开发大西北,早在七十多年前也曾被提上议事日程,但那时政客与军阀当道,加上战争的压力,致使开发计划纷纷流产。回顾当年的历史,更使我们对今天与明天充满信心。
七十年前的西北开发
1932年1月,日军在上海燃起战火,南京受到了震动,国民政府和国民党中央党部一度迁到洛阳办公。当时国民党中央曾决议以长安为陪都,定名西京,并以洛阳为行都。同时成立西京筹备委员会,以期引起国人对西北建设的关注。
1932年12月,国民党四届三中全会通过了《边疆建设决议案》,决定设立西北拓植委员会,西北诸雄如杨虎城、傅作义、马麟、马鸿逵等人忝列委员。1934年6月,全国经济委员会也通过了《西北建设实施计划及进行程序》,内容洋洋洒洒,对西北的水利、公路、畜牧、农村建设等各个方面都作了一番筹划。

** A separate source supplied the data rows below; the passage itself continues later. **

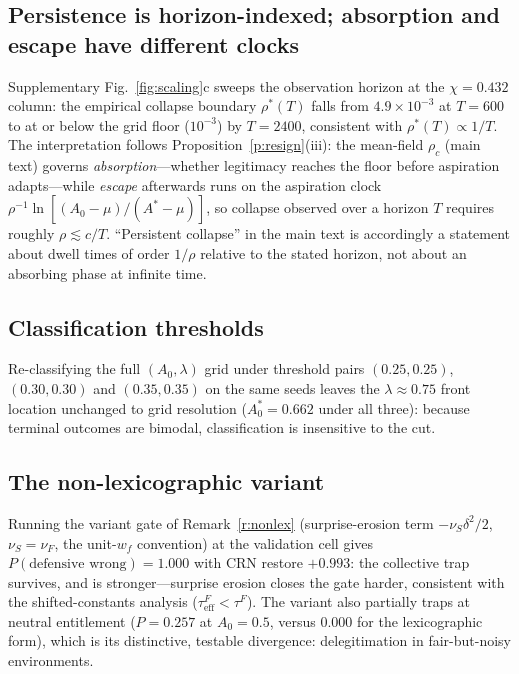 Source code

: \documentclass[11pt]{article}
\newcommand{\1}{\mathbf{1}}
\newcommand{\Astar}{A^{*}}
\begin{document}
\subsection{Persistence is horizon-indexed; absorption and escape have different clocks}
Supplementary Fig.~\ref{fig:scaling}c sweeps the observation horizon at the
$\chi=0.432$ column: the empirical collapse boundary $\rho^*(T)$ falls from
$4.9\times10^{-3}$ at $T=600$ to at or below the grid floor ($10^{-3}$) by $T=2400$,
consistent with $\rho^*(T)\propto 1/T$. The interpretation follows
Proposition~\ref{p:resign}(iii): the mean-field $\rho_c$ (main text) governs
\emph{absorption}---whether legitimacy reaches the floor before aspiration adapts---while
\emph{escape} afterwards runs on the aspiration clock $\rho^{-1}\ln[(A_0-\mu)/(\Astar-\mu)]$,
so collapse observed over a horizon $T$ requires roughly $\rho\lesssim c/T$. ``Persistent
collapse'' in the main text is accordingly a statement about dwell times of order $1/\rho$
relative to the stated horizon, not about an absorbing phase at infinite time.

\subsection{Classification thresholds}
Re-classifying the full $(A_0,\lambda)$ grid under threshold pairs $(0.25,0.25)$,
$(0.30,0.30)$ and $(0.35,0.35)$ on the same seeds leaves the $\lambda\approx0.75$ front
location unchanged to grid resolution ($A_0^*=0.662$ under all three): because terminal
outcomes are bimodal, classification is insensitive to the cut.

\subsection{The non-lexicographic variant}
Running the variant gate of Remark~\ref{r:nonlex} (surprise-erosion term
$-\nu_S\delta^2/2$, $\nu_S=\nu_F$, the unit-$w_f$ convention) at the validation cell gives
$P(\text{defensive wrong})=1.000$ with CRN restore $+0.993$: the collective trap survives,
and is stronger---surprise erosion closes the gate harder, consistent with the
shifted-constants analysis ($\tau^F_{\mathrm{eff}}<\tau^F$). The variant also partially
traps at neutral entitlement ($P=0.257$ at $A_0=0.5$, versus $0.000$ for the lexicographic
form), which is its distinctive, testable divergence: delegitimation in fair-but-noisy
environments.
\end{document}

当时,社会上谈论西北问题盛极一时,不少人认为,西北是中国未来生命之所系,纷纷呼吁开发边疆,用西北作长期抵抗的根据地。关注西北的社会人士纷纷成立团体,全国有37家之多,如开发西北协会、中国边疆协会、中国边疆建设协进会、西北问题研究会、新西北社等等。一批关注西北的刊物,如《开发西北》、《西北研究》、《新西北》、《西北问题》等相继创刊出版。各种资源、实业、水利、交通、教育考察团纷纷到西北去考察。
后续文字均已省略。